━━ INPUT FOR THIS TASK ━━
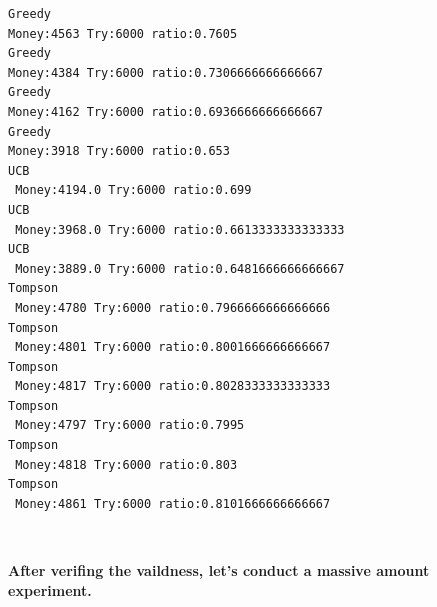 \documentclass[11pt]{article}
\begin{document}
    \begin{Verbatim}[commandchars=\\\{\}]
Greedy
Money:4563 Try:6000 ratio:0.7605
Greedy
Money:4384 Try:6000 ratio:0.7306666666666667
Greedy
Money:4162 Try:6000 ratio:0.6936666666666667
Greedy
Money:3918 Try:6000 ratio:0.653
UCB
 Money:4194.0 Try:6000 ratio:0.699
UCB
 Money:3968.0 Try:6000 ratio:0.6613333333333333
UCB
 Money:3889.0 Try:6000 ratio:0.6481666666666667
Tompson
 Money:4780 Try:6000 ratio:0.7966666666666666
Tompson
 Money:4801 Try:6000 ratio:0.8001666666666667
Tompson
 Money:4817 Try:6000 ratio:0.8028333333333333
Tompson
 Money:4797 Try:6000 ratio:0.7995
Tompson
 Money:4818 Try:6000 ratio:0.803
Tompson
 Money:4861 Try:6000 ratio:0.8101666666666667

    \end{Verbatim}

    \begin{center}
    \end{center}
    { \hspace*{\fill} \\}
    
    \textbf{After verifing the vaildness, let's conduct a massive amount
experiment.}
\end{document}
━━━
_WORK TASK_
Look through the records for the string "begin". Copy every line that has it.

_WRITTEN ANSWER_
\begin{document}
    \begin{Verbatim}[commandchars=\\\{\}]
    \begin{center}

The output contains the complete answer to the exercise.